BELFAST, Royaume-Uni — Peter Olphert avait 14 ans lorsque des hommes armés de l’Armée républicaine irlandaise ont tué son père. Quarante ans plus tard, il affirme qu’il est temps de faire table rase du passé.
Mark Thompson a perdu son frère sous les balles de l’armée britannique, une autre victime des «Troubles» qui ont secoué l’Irlande du Nord pendant trois décennies. Il pense que la société ne pourra pas aller de l’avant tant qu’elle n’aura pas fait face aux affaires inachevées et qu’elle n’aura pas demandé des comptes à certains responsables.
Ce mois-ci, 25 ans se sont écoulés depuis que l’Accord du Vendredi saint a mis fin à un bain de sang qui a fait 3600 morts, quelque 50 000 blessés et des milliers de personnes endeuillées. L’Irlande du Nord célèbre cet anniversaire en réunissant les principaux acteurs du processus de paix et en recevant la visite du président américain Joe Biden.
L’accord de paix a peut-être mis fin aux combats, mais de profondes divisions subsistent quant à l’héritage du conflit, ce qui fait que certains des 1,9 million d’habitants de l’Irlande du Nord ont du mal à tourner la page. La sortie du Royaume-Uni de l’Union européenne n’a fait que compliquer les choses, créant des tensions politiques qui ont ébranlé les fondements de l’accord de paix.

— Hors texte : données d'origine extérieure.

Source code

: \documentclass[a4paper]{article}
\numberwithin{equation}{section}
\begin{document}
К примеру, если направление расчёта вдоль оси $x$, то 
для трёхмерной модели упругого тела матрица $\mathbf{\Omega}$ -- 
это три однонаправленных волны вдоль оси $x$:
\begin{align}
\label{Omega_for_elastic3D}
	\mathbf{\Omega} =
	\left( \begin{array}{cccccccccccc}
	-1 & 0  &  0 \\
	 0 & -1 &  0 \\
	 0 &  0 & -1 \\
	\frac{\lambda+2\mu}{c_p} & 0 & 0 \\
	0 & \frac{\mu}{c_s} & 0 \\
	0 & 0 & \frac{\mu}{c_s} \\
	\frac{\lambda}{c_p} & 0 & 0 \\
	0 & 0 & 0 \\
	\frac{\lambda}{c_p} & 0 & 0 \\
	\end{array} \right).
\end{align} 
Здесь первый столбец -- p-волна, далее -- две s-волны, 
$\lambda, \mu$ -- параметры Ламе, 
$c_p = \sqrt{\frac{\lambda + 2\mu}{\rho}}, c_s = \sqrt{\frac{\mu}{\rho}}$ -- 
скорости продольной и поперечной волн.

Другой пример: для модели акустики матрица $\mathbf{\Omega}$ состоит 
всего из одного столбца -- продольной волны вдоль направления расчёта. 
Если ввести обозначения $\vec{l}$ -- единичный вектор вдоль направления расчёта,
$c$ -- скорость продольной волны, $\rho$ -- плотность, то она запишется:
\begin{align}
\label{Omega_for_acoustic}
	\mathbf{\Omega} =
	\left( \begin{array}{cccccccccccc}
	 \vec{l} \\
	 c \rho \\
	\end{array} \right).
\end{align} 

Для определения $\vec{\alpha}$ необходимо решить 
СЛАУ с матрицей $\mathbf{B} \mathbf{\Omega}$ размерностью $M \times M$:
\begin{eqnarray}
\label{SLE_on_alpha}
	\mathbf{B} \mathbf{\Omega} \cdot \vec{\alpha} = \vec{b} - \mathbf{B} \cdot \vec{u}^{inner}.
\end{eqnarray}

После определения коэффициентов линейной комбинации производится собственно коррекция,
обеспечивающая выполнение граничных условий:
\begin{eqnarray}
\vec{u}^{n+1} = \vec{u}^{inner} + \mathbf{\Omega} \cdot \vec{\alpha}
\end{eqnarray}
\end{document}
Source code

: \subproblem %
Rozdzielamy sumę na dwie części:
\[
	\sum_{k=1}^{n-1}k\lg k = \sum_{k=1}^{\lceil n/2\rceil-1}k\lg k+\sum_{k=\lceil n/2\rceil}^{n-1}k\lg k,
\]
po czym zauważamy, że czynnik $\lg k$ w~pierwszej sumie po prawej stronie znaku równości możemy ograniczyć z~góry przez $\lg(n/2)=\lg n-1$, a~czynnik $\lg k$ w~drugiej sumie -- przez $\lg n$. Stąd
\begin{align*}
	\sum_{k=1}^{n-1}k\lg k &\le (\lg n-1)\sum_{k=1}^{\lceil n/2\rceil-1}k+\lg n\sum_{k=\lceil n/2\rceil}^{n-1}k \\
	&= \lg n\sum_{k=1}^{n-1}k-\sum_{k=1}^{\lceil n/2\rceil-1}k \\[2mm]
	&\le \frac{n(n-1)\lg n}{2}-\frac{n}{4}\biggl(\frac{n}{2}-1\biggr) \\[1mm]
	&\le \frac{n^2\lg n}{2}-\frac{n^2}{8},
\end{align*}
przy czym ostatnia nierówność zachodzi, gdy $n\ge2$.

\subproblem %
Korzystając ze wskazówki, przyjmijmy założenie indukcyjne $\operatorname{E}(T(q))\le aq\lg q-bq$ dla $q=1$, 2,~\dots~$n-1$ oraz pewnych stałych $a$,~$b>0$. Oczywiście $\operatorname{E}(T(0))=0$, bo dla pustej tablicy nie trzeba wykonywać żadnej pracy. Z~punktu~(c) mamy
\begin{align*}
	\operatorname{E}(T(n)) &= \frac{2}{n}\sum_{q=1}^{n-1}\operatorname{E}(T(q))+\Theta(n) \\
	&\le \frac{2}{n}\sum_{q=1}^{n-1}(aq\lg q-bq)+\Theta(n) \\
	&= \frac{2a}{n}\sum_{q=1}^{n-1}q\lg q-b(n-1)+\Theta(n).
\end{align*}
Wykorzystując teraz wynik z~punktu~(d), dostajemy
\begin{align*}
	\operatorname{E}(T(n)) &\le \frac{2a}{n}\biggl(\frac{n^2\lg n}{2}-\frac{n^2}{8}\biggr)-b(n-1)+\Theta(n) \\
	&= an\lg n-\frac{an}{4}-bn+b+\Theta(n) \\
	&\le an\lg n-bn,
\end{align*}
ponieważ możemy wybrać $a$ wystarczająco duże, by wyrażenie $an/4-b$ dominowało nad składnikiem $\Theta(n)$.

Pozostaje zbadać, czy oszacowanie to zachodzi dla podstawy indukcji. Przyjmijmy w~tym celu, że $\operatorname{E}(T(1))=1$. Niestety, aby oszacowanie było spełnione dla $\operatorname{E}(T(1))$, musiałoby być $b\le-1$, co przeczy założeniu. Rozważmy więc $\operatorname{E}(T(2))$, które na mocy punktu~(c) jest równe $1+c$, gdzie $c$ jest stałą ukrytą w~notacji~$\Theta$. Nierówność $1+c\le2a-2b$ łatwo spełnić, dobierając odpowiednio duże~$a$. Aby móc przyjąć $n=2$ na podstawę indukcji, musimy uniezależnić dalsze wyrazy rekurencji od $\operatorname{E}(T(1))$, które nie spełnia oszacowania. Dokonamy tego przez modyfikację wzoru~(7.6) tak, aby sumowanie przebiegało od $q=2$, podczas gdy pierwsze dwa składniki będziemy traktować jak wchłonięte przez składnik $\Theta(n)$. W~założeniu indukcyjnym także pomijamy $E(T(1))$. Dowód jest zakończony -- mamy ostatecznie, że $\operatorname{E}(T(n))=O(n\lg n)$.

«Il est temps, à mon avis, de tirer un trait sur le passé et d’aller de l’avant», a déclaré M. Olphert, qui a récemment pris sa retraite après 30 ans de service en tant qu’officier de police ― le même poste qu’occupait son père John Olphert, abattu par des hommes armés masqués en 1983 dans le magasin familial.
D’une certaine manière, M. Olphert a pris la décision de passer à autre chose il y a des années. Il a dit qu’il aurait été «très facile» pour lui, adolescent en deuil, de rejoindre l’une des milices loyalistes pro-britanniques qui faisaient la guerre aux militants républicains irlandais dans le cadre d’un conflit entre voisins qui a également mobilisé l’armée britannique.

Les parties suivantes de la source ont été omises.